Give back, character for character, the line that includes "隆武 | 1645年8月－1646年10月 |" and all lines beneath it in the data.

▸ Records from a data source:
Content starts

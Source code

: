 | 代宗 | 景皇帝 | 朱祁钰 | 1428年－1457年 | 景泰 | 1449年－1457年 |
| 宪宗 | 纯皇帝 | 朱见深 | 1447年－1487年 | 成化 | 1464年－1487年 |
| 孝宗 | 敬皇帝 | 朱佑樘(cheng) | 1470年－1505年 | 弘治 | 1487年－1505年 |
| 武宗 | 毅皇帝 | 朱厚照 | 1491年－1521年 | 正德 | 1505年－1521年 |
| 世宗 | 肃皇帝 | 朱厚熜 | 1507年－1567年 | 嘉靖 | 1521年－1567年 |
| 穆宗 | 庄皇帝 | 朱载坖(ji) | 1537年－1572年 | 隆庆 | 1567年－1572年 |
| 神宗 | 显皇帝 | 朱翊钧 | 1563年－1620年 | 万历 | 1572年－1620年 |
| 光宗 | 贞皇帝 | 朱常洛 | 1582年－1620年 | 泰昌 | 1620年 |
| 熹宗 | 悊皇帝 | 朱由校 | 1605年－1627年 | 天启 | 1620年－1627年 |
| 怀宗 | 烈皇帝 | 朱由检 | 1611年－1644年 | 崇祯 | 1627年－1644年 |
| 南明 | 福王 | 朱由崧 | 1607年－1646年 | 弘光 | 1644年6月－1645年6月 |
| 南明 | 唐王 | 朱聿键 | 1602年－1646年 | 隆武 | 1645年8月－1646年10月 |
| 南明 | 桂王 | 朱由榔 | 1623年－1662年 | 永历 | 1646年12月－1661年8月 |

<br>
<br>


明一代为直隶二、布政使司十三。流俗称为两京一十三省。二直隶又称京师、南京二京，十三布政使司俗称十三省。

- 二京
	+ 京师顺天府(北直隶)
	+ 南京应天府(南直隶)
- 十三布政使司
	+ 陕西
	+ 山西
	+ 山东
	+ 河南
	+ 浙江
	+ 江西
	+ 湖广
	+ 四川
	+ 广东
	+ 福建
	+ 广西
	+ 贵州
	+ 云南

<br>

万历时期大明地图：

Content ends

▸ Written answer:
| 南明 | 唐王 | 朱聿键 | 1602年－1646年 | 隆武 | 1645年8月－1646年10月 |
| 南明 | 桂王 | 朱由榔 | 1623年－1662年 | 永历 | 1646年12月－1661年8月 |

<br>
<br>


明一代为直隶二、布政使司十三。流俗称为两京一十三省。二直隶又称京师、南京二京，十三布政使司俗称十三省。

- 二京
	+ 京师顺天府(北直隶)
	+ 南京应天府(南直隶)
- 十三布政使司
	+ 陕西
	+ 山西
	+ 山东
	+ 河南
	+ 浙江
	+ 江西
	+ 湖广
	+ 四川
	+ 广东
	+ 福建
	+ 广西
	+ 贵州
	+ 云南

<br>

万历时期大明地图：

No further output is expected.